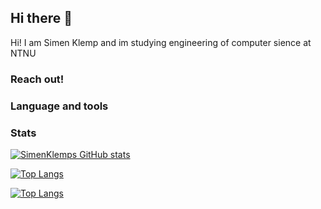 ## Hi there 👋

Hi! I am Simen Klemp and im studying engineering of computer sience at NTNU

### Reach out!


### Language and tools


### Stats

[![SimenKlemps GitHub stats](https://github-readme-stats.vercel.app/api?username=SimenKlemp&theme=gruvbox)](https://github.com/simenklemp/github-readme-stats)


[![Top Langs](https://github-readme-stats.vercel.app/api/top-langs/?username=simenklemp&theme=gruvbox)](https://github.com/simenklemp/simenKlemp)


[![Top Langs](https://github-readme-stats.vercel.app/api/top-langs/?username=anuraghazra&layout=compact)](https://github.com/anuraghazra/github-readme-stats)


<!--
**SimenKlemp/SimenKlemp** is a ✨ _special_ ✨ repository because its `README.md` (this file) appears on your GitHub profile.

Here are some ideas to get you started:

- 🔭 I’m currently working on ...
- 🌱 I’m currently learning ...
- 👯 I’m looking to collaborate on ...
- 🤔 I’m looking for help with ...
- 💬 Ask me about ...
- 📫 How to reach me: ...
- 😄 Pronouns: ...
- ⚡ Fun fact: ...
-->
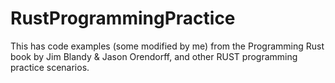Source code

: # RustProgrammingPractice
This has code examples (some modified by me) from the Programming Rust book by Jim Blandy &amp; Jason Orendorff, and other RUST programming practice scenarios. 
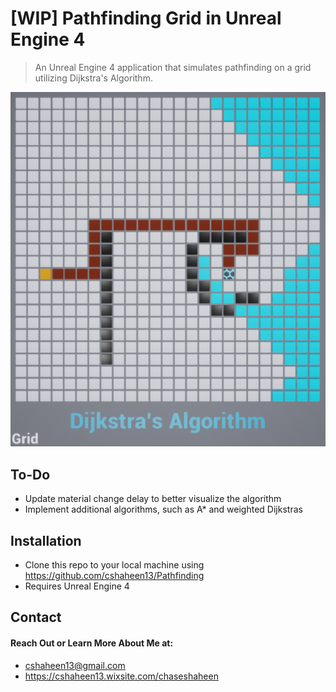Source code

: # [WIP] Pathfinding Grid in Unreal Engine 4
> An Unreal Engine 4 application that simulates pathfinding on a grid utilizing Dijkstra's Algorithm.

![Dijkstras Example](DijkstrasExampleImage.PNG)

## To-Do
- Update material change delay to better visualize the algorithm
- Implement additional algorithms, such as A* and weighted Dijkstras

## Installation
- Clone this repo to your local machine using https://github.com/cshaheen13/Pathfinding
- Requires Unreal Engine 4

## Contact
#### Reach Out or Learn More About Me at:
- cshaheen13@gmail.com
- https://cshaheen13.wixsite.com/chaseshaheen

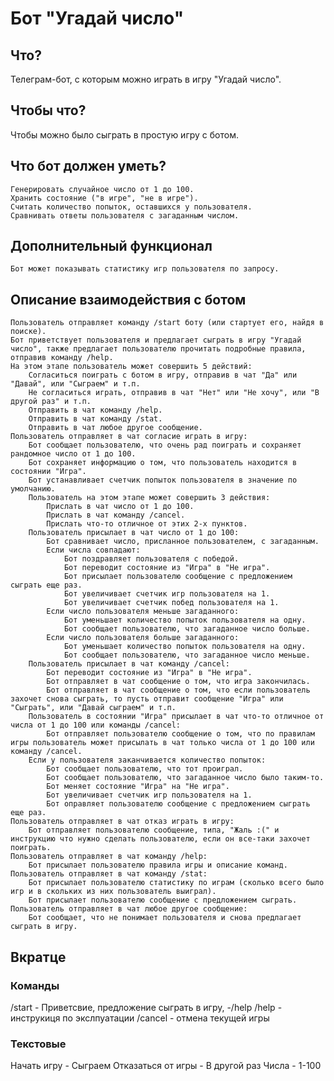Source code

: # Бот "Угадай число"

## Что?

Телеграм-бот, с которым можно играть в игру "Угадай число".

## Чтобы что?

Чтобы можно было сыграть в простую игру с ботом.

## Что бот должен уметь?

    Генерировать случайное число от 1 до 100.
    Хранить состояние ("в игре", "не в игре").
    Считать количество попыток, оставшихся у пользователя.
    Сравнивать ответы пользователя с загаданным числом.

## Дополнительный функционал

    Бот может показывать статистику игр пользователя по запросу.

## Описание взаимодействия с ботом

    Пользователь отправляет команду /start боту (или стартует его, найдя в поиске).
    Бот приветствует пользователя и предлагает сыграть в игру "Угадай число", также предлагает пользователю прочитать подробные правила, отправив команду /help.
    На этом этапе пользователь может совершить 5 действий:
        Согласиться поиграть с ботом в игру, отправив в чат "Да" или "Давай", или "Сыграем" и т.п.
        Не согласиться играть, отправив в чат "Нет" или "Не хочу", или "В другой раз" и т.п.
        Отправить в чат команду /help.
        Отправить в чат команду /stat.
        Отправить в чат любое другое сообщение.
    Пользователь отправляет в чат согласие играть в игру:
        Бот сообщает пользователю, что очень рад поиграть и сохраняет рандомное число от 1 до 100.
        Бот сохраняет информацию о том, что пользователь находится в состоянии "Игра".
        Бот устанавливает счетчик попыток пользователя в значение по умолчанию.
        Пользователь на этом этапе может совершить 3 действия:
            Прислать в чат число от 1 до 100.
            Прислать в чат команду /cancel.
            Прислать что-то отличное от этих 2-х пунктов.
        Пользователь присылает в чат число от 1 до 100:
            Бот сравнивает число, присланное пользователем, с загаданным.
            Если числа совпадают:
                Бот поздравляет пользователя с победой.
                Бот переводит состояние из "Игра" в "Не игра".
                Бот присылает пользователю сообщение с предложением сыграть еще раз.
                Бот увеличивает счетчик игр пользователя на 1.
                Бот увеличивает счетчик побед пользователя на 1.
            Если число пользователя меньше загаданного:
                Бот уменьшает количество попыток пользователя на одну.
                Бот сообщает пользователю, что загаданное число больше.
            Если число пользователя больше загаданного:
                Бот уменьшает количество попыток пользователя на одну.
                Бот сообщает пользователю, что загаданное число меньше.
        Пользователь присылает в чат команду /cancel:
            Бот переводит состояние из "Игра" в "Не игра".
            Бот отправляет в чат сообщение о том, что игра закончилась.
            Бот отправляет в чат сообщение о том, что если пользователь захочет снова сыграть, то пусть отправит сообщение "Игра" или "Сыграть", или "Давай сыграем" и т.п.
        Пользователь в состоянии "Игра" присылает в чат что-то отличное от числа от 1 до 100 или команды /cancel:
            Бот отправляет пользователю сообщение о том, что по правилам игры пользователь может присылать в чат только числа от 1 до 100 или команду /cancel.
        Если у пользователя заканчивается количество попыток:
            Бот сообщает пользователю, что тот проиграл.
            Бот сообщает пользователю, что загаданное число было таким-то.
            Бот меняет состояние "Игра" на "Не игра".
            Бот увеличивает счетчик игр пользователя на 1.
            Бот оправляет пользователю сообщение с предложением сыграть еще раз.
    Пользователь отправляет в чат отказ играть в игру:
        Бот отправляет пользователю сообщение, типа, "Жаль :(" и инструкцию что нужно сделать пользователю, если он все-таки захочет поиграть.
    Пользователь отправляет в чат команду /help:
        Бот присылает пользователю правила игры и описание команд.
    Пользователь отправляет в чат команду /stat:
        Бот присылает пользователю статистику по играм (сколько всего было игр и в скольких из них пользователь выиграл).
        Бот присылает пользователю сообщение с предложением сыграть.
    Пользователь отправляет в чат любое другое сообщение:
        Бот сообщает, что не понимает пользователя и снова предлагает сыграть в игру.

## Вкратце

### Команды 
/start - Приветсвие, предложение сыграть в игру, -/help
/help - инструкиця по экслпуатации 
/cancel - отмена текущей игры 

### Текстовые
Начать игру - Сыграем
Отказаться от игры - В другой раз
Числа - 1-100
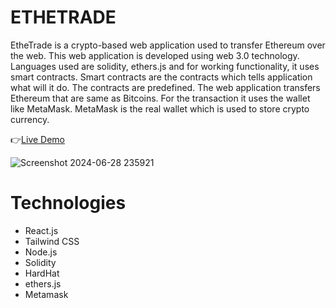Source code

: # ETHETRADE

EtheTrade is a crypto-based web application used to transfer Ethereum over the web. 
This web application is developed using web 3.0 technology. Languages used are solidity, ethers.js
and for working functionality, it uses smart contracts. Smart contracts are the contracts which 
tells application what will it do. The contracts are predefined.
The web application transfers Ethereum that are same as Bitcoins. For the transaction it uses the wallet 
like MetaMask. MetaMask is the real wallet which is used to store crypto currency.

👉<a href="https://dulcet-gumption-c97ca7.netlify.app/" target="blank">Live Demo</a> 

![Screenshot 2024-06-28 235921](https://github.com/malharchauhan7/ETHETRADE/assets/72789303/a185f308-b306-45ec-b855-cce28c56918e)

# Technologies 
- React.js
- Tailwind CSS
- Node.js
- Solidity 
- HardHat
- ethers.js
- Metamask
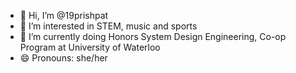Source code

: - 👋 Hi, I’m @19prishpat
- 👀 I’m interested in STEM, music and sports
- 🌱 I’m currently doing Honors System Design Engineering, Co-op Program at University of Waterloo
- 😄 Pronouns: she/her


<!---
19prishpat/19prishpat is a ✨ special ✨ repository because its `README.md` (this file) appears on your GitHub profile.
You can click the Preview link to take a look at your changes.
--->
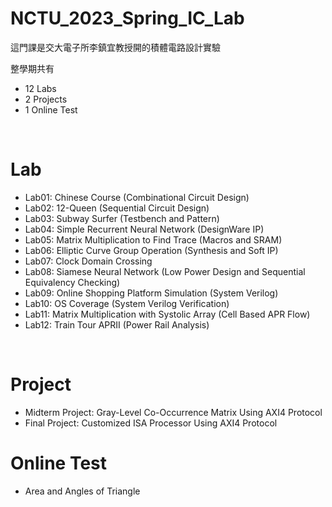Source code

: NCTU_2023_Spring_IC_Lab
===
這門課是交大電子所李鎮宜教授開的積體電路設計實驗

整學期共有
- 12 Labs
- 2 Projects
- 1 Online Test

&emsp;

Lab
===
- Lab01: Chinese Course (Combinational Circuit Design)
- Lab02: 12-Queen (Sequential Circuit Design)
- Lab03: Subway Surfer (Testbench and Pattern)
- Lab04: Simple Recurrent Neural Network (DesignWare IP)
- Lab05: Matrix Multiplication to Find Trace (Macros and SRAM)
- Lab06: Elliptic Curve Group Operation (Synthesis and Soft IP)
- Lab07: Clock Domain Crossing
- Lab08: Siamese Neural Network (Low Power Design and Sequential Equivalency Checking)
- Lab09: Online Shopping Platform Simulation (System Verilog)
- Lab10: OS Coverage (System Verilog Verification)
- Lab11: Matrix Multiplication with Systolic Array (Cell Based APR Flow)
- Lab12: Train Tour APRII (Power Rail Analysis) 

&emsp;

Project
===
- Midterm Project: Gray-Level Co-Occurrence Matrix Using AXI4 Protocol
- Final Project: Customized ISA Processor Using AXI4 Protocol

Online Test
===
- Area and Angles of Triangle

- - - - - - -

**ACTIVITY:** Beginning at the line above that contains "Бот поздравляет пользователя", return each line exactly through the line that contains "Бот сообщает пользователю, что загаданное число было", and no others.

**ANSWER BOX:**
                Бот поздравляет пользователя с победой.
                Бот переводит состояние из "Игра" в "Не игра".
                Бот присылает пользователю сообщение с предложением сыграть еще раз.
                Бот увеличивает счетчик игр пользователя на 1.
                Бот увеличивает счетчик побед пользователя на 1.
            Если число пользователя меньше загаданного:
                Бот уменьшает количество попыток пользователя на одну.
                Бот сообщает пользователю, что загаданное число больше.
            Если число пользователя больше загаданного:
                Бот уменьшает количество попыток пользователя на одну.
                Бот сообщает пользователю, что загаданное число меньше.
        Пользователь присылает в чат команду /cancel:
            Бот переводит состояние из "Игра" в "Не игра".
            Бот отправляет в чат сообщение о том, что игра закончилась.
            Бот отправляет в чат сообщение о том, что если пользователь захочет снова сыграть, то пусть отправит сообщение "Игра" или "Сыграть", или "Давай сыграем" и т.п.
        Пользователь в состоянии "Игра" присылает в чат что-то отличное от числа от 1 до 100 или команды /cancel:
            Бот отправляет пользователю сообщение о том, что по правилам игры пользователь может присылать в чат только числа от 1 до 100 или команду /cancel.
        Если у пользователя заканчивается количество попыток:
            Бот сообщает пользователю, что тот проиграл.
            Бот сообщает пользователю, что загаданное число было таким-то.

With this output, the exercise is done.